You do fingers very well. I have a helluva time doing those. HARD. So is hair. Or fur. Oy.


----------



## TemplarKormac

theDoctorisIn said:


> Those are really good. Have you tried drawing anything original?
> 
> (I'm not being a dick)



Doh!

I have stuff from high school that I drew. I did one depicting the story of Macbeth which I drew in my Junior year for Lit class. It was so good the teacher pleaded with me to keep it. At some point I'll post them to my page. I'm more of a guy who likes to reproduce things that I see, to put my eidetic memory to good use.


----------



## TemplarKormac

Goddess_Ashtara said:


> Starfire hentai parody= 5/5​



Actually that's the way she looked in the TV show.


----------



## Goddess_Ashtara

I know.  I was saying that the hentai was 5/5.  
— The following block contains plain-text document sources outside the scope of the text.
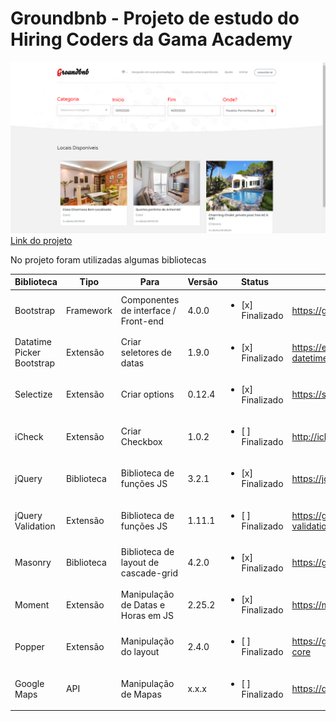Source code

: # Groundbnb - Projeto de estudo do Hiring Coders da Gama Academy
![Thumbnail do Projeto](./assets/img/page-thumb.png)
[Link do projeto](http://apolonioserafim.com.br/groundbnb/)

No projeto foram utilizadas algumas bibliotecas

| Biblioteca                | Tipo          | Para                                 | Versão | Status                         | Site
|---------------------------|---------------|--------------------------------------|--------|--------------------------------|----------------
| Bootstrap                 | Framework     | Componentes de interface / Front-end | 4.0.0  |<ul><li>[x] Finalizado</li></ul>| https://getbootstrap.com/
| Datatime Picker Bootstrap | Extensão      | Criar seletores de datas             | 1.9.0  |<ul><li>[x] Finalizado</li></ul>| https://eonasdan.github.io/bootstrap-datetimepicker/
| Selectize                 | Extensão      | Criar options                        | 0.12.4 |<ul><li>[x] Finalizado</li></ul>| https://selectize.github.io/selectize.js/
| iCheck                    | Extensão      | Criar Checkbox                       | 1.0.2  |<ul><li>[ ] Finalizado</li></ul>| http://icheck.fronteed.com/
| jQuery                    | Biblioteca    | Biblioteca de funções JS             | 3.2.1  |<ul><li>[x] Finalizado</li></ul>| https://jquery.com/
| jQuery Validation         | Extensão      | Biblioteca de funções JS             | 1.11.1 |<ul><li>[ ] Finalizado</li></ul>| https://github.com/jzaefferer/jquery-validation
| Masonry                   | Biblioteca    | Biblioteca de layout de cascade-grid | 4.2.0  |<ul><li>[x] Finalizado</li></ul>| https://github.com/desandro/masonry
| Moment                    | Extensão      | Manipulação de Datas e Horas em JS   | 2.25.2 |<ul><li>[x] Finalizado</li></ul>| https://momentjs.com/
| Popper                    | Extensão      | Manipulação do layout                | 2.4.0  |<ul><li>[ ] Finalizado</li></ul>| https://github.com/popperjs/popper-core
| Google Maps               | API           | Manipulação de Mapas                 | x.x.x  |<ul><li>[ ] Finalizado</li></ul>| https://developers.google.com/
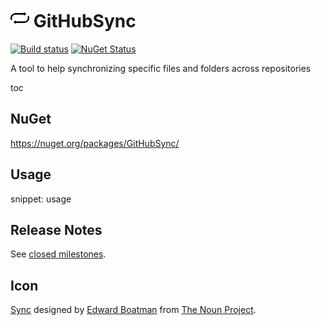 # <img src="/src/icon.png" height="30px"> GitHubSync

[![Build status](https://ci.appveyor.com/api/projects/status/4slgloi1twtolvg0/branch/master?svg=true)](https://ci.appveyor.com/project/SimonCropp/GitHubSync/branch/master) [![NuGet Status](http://img.shields.io/nuget/v/GitHubSync.svg?cacheSeconds=86400)](https://www.nuget.org/packages/GitHubSync/)

A tool to help synchronizing specific files and folders across repositories

toc


## NuGet

https://nuget.org/packages/GitHubSync/


## Usage

snippet: usage


## Release Notes

See [closed milestones](../../milestones?state=closed).


## Icon

[Sync](https://thenounproject.com/term/sync/290/) designed by [Edward Boatman](https://thenounproject.com/edward) from [The Noun Project](https://thenounproject.com).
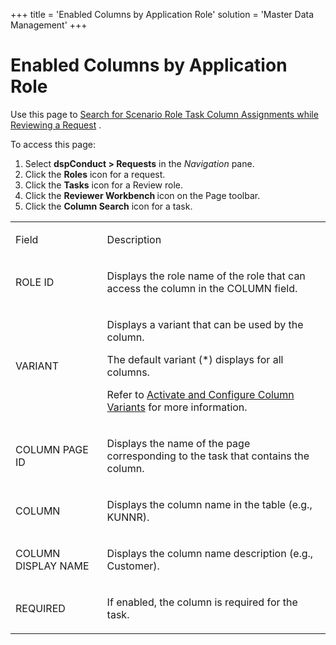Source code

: +++
title = 'Enabled Columns by Application Role'
solution = 'Master Data Management'
+++

# Enabled Columns by Application Role

<div class="use">

Use this page to [Search for Scenario Role Task Column Assignments while
Reviewing a
Request](../Use_Cases/Search_for_Scenario_Role_Task_Column_Assignments_while_Reviewing_a_Request.htm)
.

</div>

To access this page:

1.  Select <span style="font-weight: bold;">dspConduct \>
    Requests</span> in the
    <span style="font-style: italic;">Navigation</span> pane.
2.  Click the <span style="font-weight: bold;">Roles</span> icon for a
    request.
3.  Click the <span style="font-weight: bold;">Tasks</span> icon for a
    Review role.
4.  Click the <span style="font-weight: bold;">Reviewer Workbench
    </span>icon on the Page toolbar.
5.  Click the <span style="font-weight: bold;">Column Search</span> icon
    for a task.

<table>
<tbody>
<tr class="odd">
<td><p>Field</p></td>
<td><p>Description</p></td>
</tr>
<tr class="even">
<td><p>ROLE ID</p></td>
<td><p>Displays the role name of the role that can access the column in the COLUMN field.</p></td>
</tr>
<tr class="odd">
<td><p>VARIANT</p></td>
<td><p>Displays a variant that can be used by the column.</p>
<p>The default variant (*) displays for all columns.</p>
<p>Refer to <a href="../Use_Cases/Activate_Configure_Column_Variants.htm">Activate and Configure Column Variants</a> for more information.</p></td>
</tr>
<tr class="even">
<td><p>COLUMN PAGE ID</p></td>
<td><p>Displays the name of the page corresponding to the task that contains the column.</p></td>
</tr>
<tr class="odd">
<td><p>COLUMN</p></td>
<td><p>Displays the column name in the table (e.g., KUNNR).</p></td>
</tr>
<tr class="even">
<td><p>COLUMN DISPLAY NAME</p></td>
<td><p>Displays the column name description (e.g., Customer).</p></td>
</tr>
<tr class="odd">
<td><p>REQUIRED</p></td>
<td><p>If enabled, the column is required for the task.</p></td>
</tr>
</tbody>
</table>
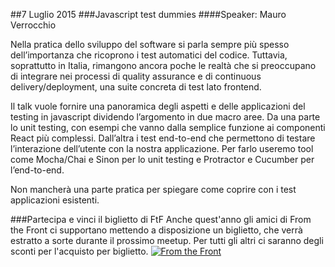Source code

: ##7 Luglio 2015
###Javascript test dummies
####Speaker: Mauro Verrocchio

Nella pratica dello sviluppo del software si parla sempre più spesso dell’importanza che ricoprono i test automatici del codice. Tuttavia, soprattutto in Italia, rimangono ancora poche le realtà che si preoccupano di integrare nei processi di quality assurance e di continuous delivery/deployment, una suite concreta di test lato frontend.

Il talk vuole fornire una panoramica degli aspetti e delle applicazioni del testing in javascript dividendo l’argomento in due macro aree. Da una parte lo unit testing, con esempi che vanno dalla semplice funzione ai componenti React più complessi. Dall’altra i test end-to-end che permettono di testare l’interazione dell’utente con la nostra applicazione.
Per farlo useremo tool come Mocha/Chai e Sinon per lo unit testing e Protractor e Cucumber per l’end-to-end.

Non mancherà una parte pratica per spiegare come coprire con i test applicazioni esistenti.

###Partecipa e vinci il biglietto di FtF
Anche quest'anno gli amici di From the Front ci supportano mettendo a disposizione un biglietto, che verrà estratto a sorte durante il prossimo meetup. Per tutti gli altri ci saranno degli sconti per l'acquisto per biglietto.
[![From the Front](http://blog.fromthefront.it/assets/img/ftf2015-banner.png)](http://2015.fromthefront.it/)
I notice grids on all your drawings.  What's up with that?​


----------



## Darkwind

If I gave you a short story, could you illustrate it?


----------



## TemplarKormac

Goddess_Ashtara said:


> I know.  I was saying that the hentai was 5/5.
> 
> I notice grids on all your drawings.  What's up with that?​



Its an aid. I was born with one eye permanently off center, and it messes with my alignment. I use a ruler and 12 inch T square to draw 1 inch by 1 inch grids.


----------



## TemplarKormac

Darkwind said:


> If I gave you a short story, could you illustrate it?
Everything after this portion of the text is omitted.